Review of The Uninhabitable Earth by David Wallace-Wells. In addition to the engaging urgency of the content, the book is masterfully written. It's not an easy read for those used to the leniencies of something like "ZIP reads," but it's a good workout for the brain, maybe even for one's character. If these tidbits induce anyone to take it on full-strength I will have succeeded. In any case, I will get back to dying my way out of the spoiled future.

Quotes:

  • This is not a book about the science of warming; it is about what warming means to the way we live on this planet.
  • The majority of the burning has come since the premiere of Seinfeld. 
  • The earth has experienced five mass extinctions before the one we are living through now, each so complete a wiping of the fossil record that it functioned as an evolutionary resetmore than half of the carbon exhaled into the atmosphere by the burning of fossil fuels has been emitted in just the past three decades.
  • Unless you are a teenager, you probably read in your high school textbooks that these extinctions were the result of asteroids. In fact, all but the one that  killed the dinosaurs involved climate change produced by greenhouse gas.
  • A hotter planet is, on net, bad for plant life, which means what is called “forest dieback”—the decline and retreat of jungle basins as big as countries
  • the optimists have never, in the half century of climate anxiety we’ve already endured, been right.
  • technocratic faith, which is really market faith 
  • in the coming decades many of the most punishing climate horrors will indeed hit those least able to respond and recover. This is what is often called the problem of environmental justice; a sharper, less gauzy phrase would be “climate caste system,” environmental apartheid.
  • mosquitoes carrying malaria and dengue are flying through the streets of Copenhagen and Chicago
  • We have all already left behind the narrow window of environmental conditions that allowed the human animal to evolve in the first place, but not just evolve—that window has enclosed everything we remember as history, and value as progress, and study as politics. 
  • That has been the work of a single generation. The second generation faces a very different task: the project of preserving our collective future, forestalling that devastation and engineering an alternate path. There is simply no analogy to draw on, outside of mythology and theology—and perhaps the Cold War prospect of mutually assured destruction.

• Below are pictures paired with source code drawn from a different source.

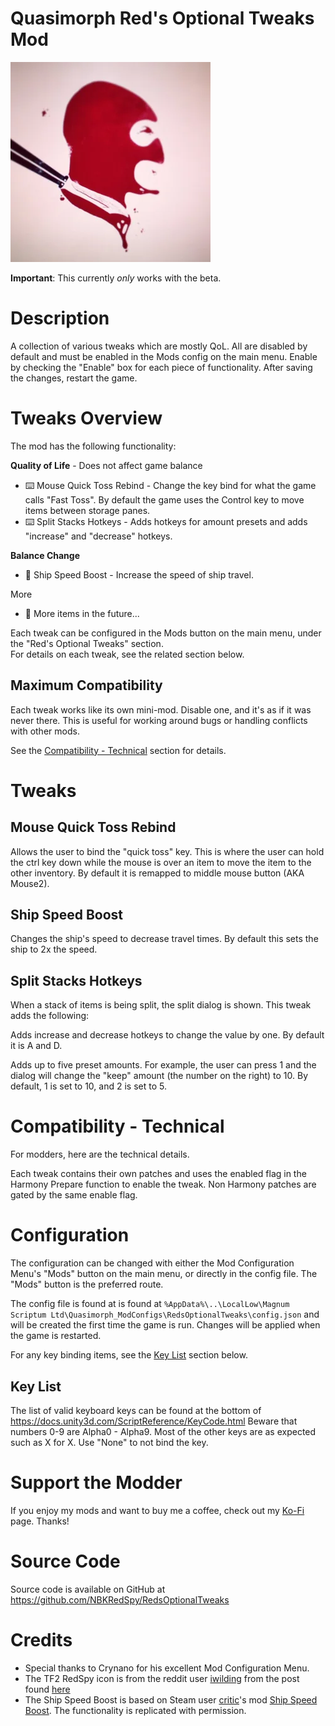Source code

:# Quasimorph Red's Optional Tweaks Mod

![thumbnail icon](media/thumbnail.png)

**Important**: This currently *only* works with the beta.

# Description
A collection of various tweaks which are mostly QoL.  All are disabled by default and must be enabled in the Mods config on the main menu.
Enable by checking the "Enable" box for each piece of functionality.  After saving the changes, restart the game.

# Tweaks Overview
The mod has the following functionality:

**Quality of Life** - Does not affect game balance

* ⌨️ Mouse Quick Toss Rebind - Change the key bind for what the game calls "Fast Toss".  By default the game uses the Control key to move items between storage panes.
* ⌨️ Split Stacks Hotkeys - Adds hotkeys for amount presets and adds "increase" and "decrease" hotkeys.

**Balance Change**
* 🚀 Ship Speed Boost - Increase the speed of ship travel.

More
* 🧪 More items in the future...

Each tweak can be configured in the Mods button on the main menu, under the "Red's Optional Tweaks" section.  
For details on each tweak, see the related section below.

## Maximum Compatibility
Each tweak works like its own mini-mod. Disable one, and it's as if it was never there.  This is useful for working around bugs or handling conflicts with other mods.

See the [Compatibility - Technical](#compatibility---technical) section for details.

# Tweaks
## Mouse Quick Toss Rebind
Allows the user to bind the "quick toss" key.  This is where the user can hold the ctrl key down while the mouse is over an item to move the item to the other inventory.
By default it is remapped to middle mouse button (AKA Mouse2).

## Ship Speed Boost
Changes the ship's speed to decrease travel times.  By default this sets the ship to 2x the speed.

## Split Stacks Hotkeys
When a stack of items is being split, the split dialog is shown.  This tweak adds the following:

Adds increase and decrease hotkeys to change the value by one.  By default it is A and D. 

Adds up to five preset amounts.  For example, the user can press 1 and the dialog will change the "keep" amount (the number on the right) to 10.
By default, 1 is set to 10, and 2 is set to 5.


# Compatibility - Technical
For modders, here are the technical details.

Each tweak contains their own patches and uses the enabled flag in the Harmony Prepare function to enable the tweak.  Non Harmony patches are gated by the same  enable flag.

# Configuration
The configuration can be changed with either the Mod Configuration Menu's "Mods" button on the main menu, or directly in the config file.  The "Mods" button is the preferred route.

The config file is found at is found at `%AppData%\..\LocalLow\Magnum Scriptum Ltd\Quasimorph_ModConfigs\RedsOptionalTweaks\config.json` and will be created the first time the game is run.  Changes will be applied when the game is restarted.

For any key binding items, see the [Key List](#key-list) section below.

## Key List
The list of valid keyboard keys can be found  at the bottom of https://docs.unity3d.com/ScriptReference/KeyCode.html
Beware that numbers 0-9 are Alpha0 - Alpha9.  Most of the other keys are as expected such as X for X.
Use "None" to not bind the key.

# Support the Modder
If you enjoy my mods and want to buy me a coffee, check out my [Ko-Fi](https://ko-fi.com/nbkredspy71915) page.
Thanks!

# Source Code
Source code is available on GitHub at https://github.com/NBKRedSpy/RedsOptionalTweaks

# Credits
* Special thanks to Crynano for his excellent Mod Configuration Menu.
* The TF2 RedSpy icon is from the reddit user [iwilding](https://www.reddit.com/user/iwilding/) from the post found [here](https://www.reddit.com/r/tf2/comments/2384j5/i_drew_a_red_spy/)
* The Ship Speed Boost is based on Steam user [critic](https://steamcommunity.com/id/cybercritic)'s mod [Ship Speed Boost](https://steamcommunity.com/sharedfiles/filedetails/?id=3548633074).  The functionality is replicated with permission.
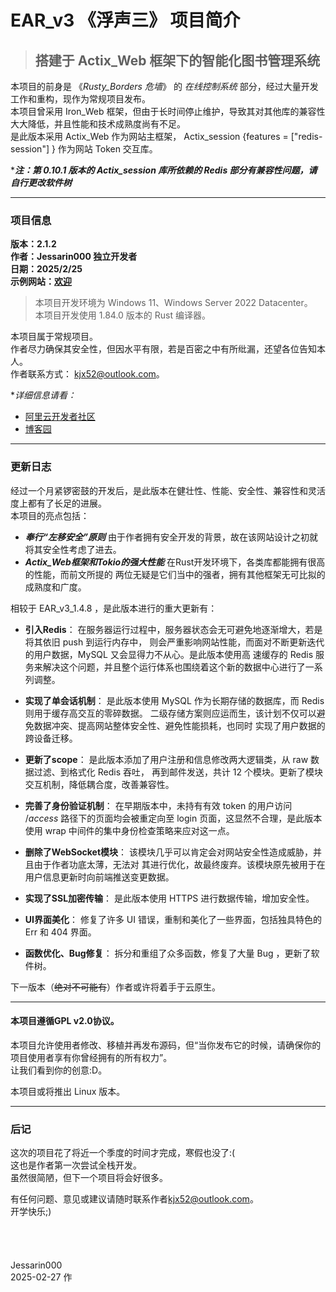 # EAR_v3 《浮声三》 项目简介
> ## 搭建于 Actix_Web 框架下的智能化图书管理系统

本项目的前身是 《*Rusty_Borders 危墙*》 的 *在线控制系统* 部分，经过大量开发工作和重构，现作为常规项目发布。  
本项目曾采用 Iron_Web 框架，但由于长时间停止维护，导致其对其他库的兼容性大大降低，并且性能和技术成熟度尚有不足。  
是此版本采用 Actix_Web 作为网站主框架， Actix_session {features = ["redis-session"] } 作为网站 Token 交互库。

****注：第 0.10.1 版本的 Actix_session 库所依赖的 Redis 部分有兼容性问题，请自行更改软件树***

***
### 项目信息

**版本：2.1.2**  
**作者：Jessarin000 独立开发者**  
**日期：2025/2/25**  
**示例网站：[欢迎](https://www.shhengdong.cn)**

> 本项目开发环境为 Windows 11、Windows Server 2022 Datacenter。  
> 本项目开发使用 1.84.0 版本的 Rust 编译器。

本项目属于常规项目。  
作者尽力确保其安全性，但因水平有限，若是百密之中有所纰漏，还望各位告知本人。  
作者联系方式： <kjx52@outlook.com>。

**详细信息请看：*
+ [阿里云开发者社区](https://developer.aliyun.com/article/1654133)
+ [博客园](https://www.cnblogs.com/skiner/p/18742883)

***
### 更新日志

经过一个月紧锣密鼓的开发后，是此版本在健壮性、性能、安全性、兼容性和灵活度上都有了长足的进展。  
本项目的亮点包括：
+ ***奉行“左移安全”原则*** 由于作者拥有安全开发的背景，故在该网站设计之初就将其安全性考虑了进去。
+ ***Actix_Web框架和Tokio的强大性能*** 在Rust开发环境下，各类库都能拥有很高的性能，而前文所提的
两位无疑是它们当中的强者，拥有其他框架无可比拟的成熟度和广度。

相较于 EAR_v3_1.4.8 ，是此版本进行的重大更新有：
+ **引入Redis**： 在服务器运行过程中，服务器状态会无可避免地逐渐增大，若是将其依旧 push 到运行内存中，
则会严重影响网站性能，而面对不断更新迭代的用户数据，MySQL 又会显得力不从心。是此版本使用高
速缓存的 Redis 服务来解决这个问题，并且整个运行体系也围绕着这个新的数据中心进行了一系列调整。

+ **实现了单会话机制**： 是此版本使用 MySQL 作为长期存储的数据库，而 Redis 则用于缓存高交互的零碎数据。
二级存储方案则应运而生，该计划不仅可以避免数据冲突、提高网站整体安全性、避免性能损耗，也同时
实现了用户数据的跨设备迁移。
+ **更新了scope**： 是此版本添加了用户注册和信息修改两大逻辑类，从 raw 数据过滤、到格式化 Redis 吞吐，
再到邮件发送，共计 12 个模块。更新了模块交互机制，降低耦合度，改善兼容性。
+ **完善了身份验证机制**： 在早期版本中，未持有有效 token 的用户访问 /*access* 路径下的页面均会被重定向至
login 页面，这显然不合理，是此版本使用 wrap 中间件的集中身份检查策略来应对这一点。
+ **删除了WebSocket模块**： 该模块几乎可以肯定会对网站安全性造成威胁，并且由于作者功底太薄，无法对
其进行优化，故最终废弃。该模块原先被用于在用户信息更新时向前端推送变更数据。
+ **实现了SSL加密传输**： 是此版本使用 HTTPS 进行数据传输，增加安全性。
+ **UI界面美化**： 修复了许多 UI 错误，重制和美化了一些界面，包括独具特色的 Err 和 404 界面。
+ **函数优化、Bug修复**： 拆分和重组了众多函数，修复了大量 Bug ，更新了软件树。  

下一版本（~~绝对不可能有~~）作者或许将着手于云原生。  

***

#### 本项目遵循GPL v2.0协议。  
本项目允许使用者修改、移植并再发布源码，但“当你发布它的时候，请确保你的项目使用者享有你曾经拥有的所有权力”。  
让我们看到你的创意:D。  
  
本项目或将推出 Linux 版本。  

***
### 后记
这次的项目花了将近一个季度的时间才完成，寒假也没了:(  
这也是作者第一次尝试全栈开发。  
虽然很简陋，但下一个项目将会好很多。

有任何问题、意见或建议请随时联系作者<kjx52@outlook.com>。  
开学快乐;)  
<br><br><br><br>
Jessarin000  
2025-02-27 作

  • In folklore and comic books and church pews and movie theaters, stories about the fate of the earth often perversely counsel passivity in their audiences, and perhaps it should not surprise us that the threat of climate change is no different
  • Marshall Islands and Miami Beach, each sinking over time into snorkelers’ paradises;
  • The project of unplugging the entire industrial world from fossil fuels is intimidating, and must be done in fairly short order—by 2040, many scientists say
  • Species individuated over millions of years of evolution but forced together by climate change have begun to mate with one another for the first time, producing a whole new class of hybrid species: the pizzly bear, the coy-wolf. The zoos are already natural history museums
  • Because the planet is as big as it is, and as ecologically diverse; because humans have proven themselves an adaptable species, and will likely continue to adapt to outmaneuver a lethal threat; and because the devastating effects of warming will soon become too extreme to ignore, or deny, if they haven’t already; because of all that, it is unlikely that climate change will render the planet truly uninhabitable. But if we do nothing about carbon emissions, if the next thirty years of industrial activity trace the same arc upward as the last thirty years have, whole regions will become unlivable by any standard we have today as soon as the end of this century.